*** Opening of INFORMATION GIVEN ***
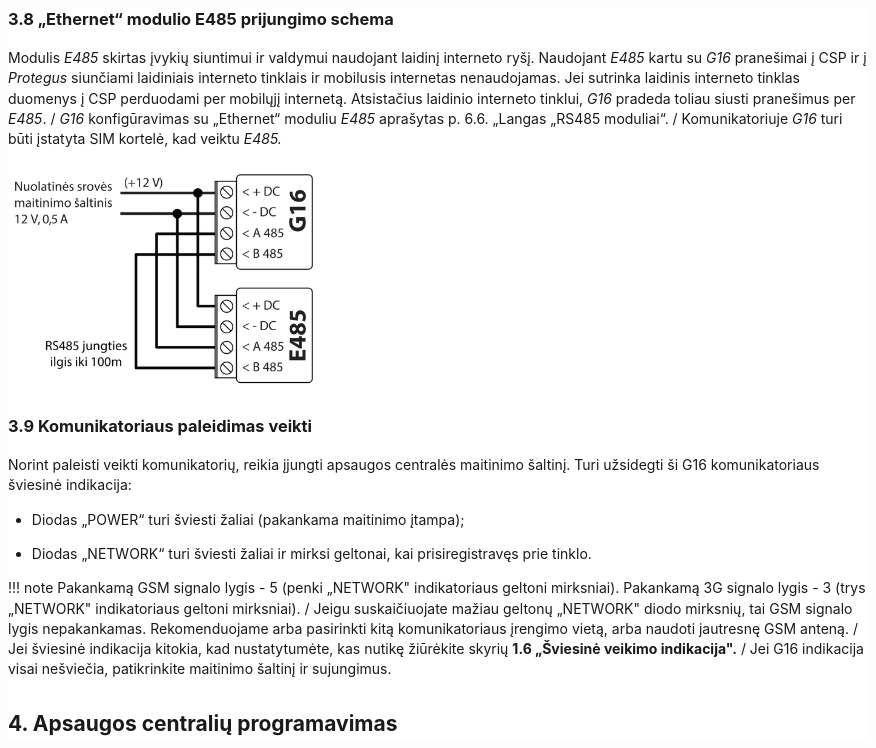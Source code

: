 
### 3.8 „Ethernet“ modulio E485 prijungimo schema

Modulis *E485* skirtas įvykių siuntimui ir valdymui naudojant laidinį interneto ryšį. Naudojant *E485* kartu su *G16* pranešimai į CSP ir į *Protegus* siunčiami laidiniais interneto tinklais ir mobilusis internetas nenaudojamas. Jei sutrinka laidinis interneto tinklas duomenys į CSP perduodami per mobilųjį internetą. Atsistačius laidinio interneto tinklui, *G16* pradeda toliau siusti pranešimus per *E485*. / *G16* konfigūravimas su „Ethernet“ moduliu *E485* aprašytas p. 6.6. „Langas „RS485 moduliai“. / Komunikatoriuje *G16* turi būti įstatyta SIM kortelė, kad veiktu *E485.*

<img alt="" src="./image26.png" style="width:3.22500656167979in;height:2.325004374453193in" />

### 3.9 Komunikatoriaus paleidimas veikti

Norint paleisti veikti komunikatorių, reikia įjungti apsaugos centralės maitinimo šaltinį. Turi užsidegti ši G16 komunikatoriaus šviesinė indikacija:

- Diodas „POWER“ turi šviesti žaliai (pakankama maitinimo įtampa);

- Diodas „NETWORK“ turi šviesti žaliai ir mirksi geltonai, kai prisiregistravęs prie tinklo.

!!! note
    Pakankamą GSM signalo lygis - 5 (penki „NETWORK" indikatoriaus geltoni
    mirksniai). Pakankamą 3G signalo lygis - 3 (trys „NETWORK" indikatoriaus
    geltoni mirksniai). / Jeigu suskaičiuojate mažiau geltonų „NETWORK"
    diodo mirksnių, tai GSM signalo lygis nepakankamas. Rekomenduojame arba
    pasirinkti kitą komunikatoriaus įrengimo vietą, arba naudoti jautresnę
    GSM anteną. / Jei šviesinė indikacija kitokia, kad nustatytumėte, kas
    nutikę žiūrėkite skyrių **1.6 „Šviesinė veikimo indikacija".** / Jei
    G16 indikacija visai nešviečia, patikrinkite maitinimo šaltinį ir
    sujungimus.
## 4. Apsaugos centralių programavimas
*** Close of INFORMATION GIVEN ***
WHAT THE TASK ASKS: Using the line that contains "pasirinkti kitą komunikatoriaus" as the first, reproduce each line exactly through the last line of the listing.

EXERCISE RESPONSE:
    pasirinkti kitą komunikatoriaus įrengimo vietą, arba naudoti jautresnę
    GSM anteną. / Jei šviesinė indikacija kitokia, kad nustatytumėte, kas
    nutikę žiūrėkite skyrių **1.6 „Šviesinė veikimo indikacija".** / Jei
    G16 indikacija visai nešviečia, patikrinkite maitinimo šaltinį ir
    sujungimus.
## 4. Apsaugos centralių programavimas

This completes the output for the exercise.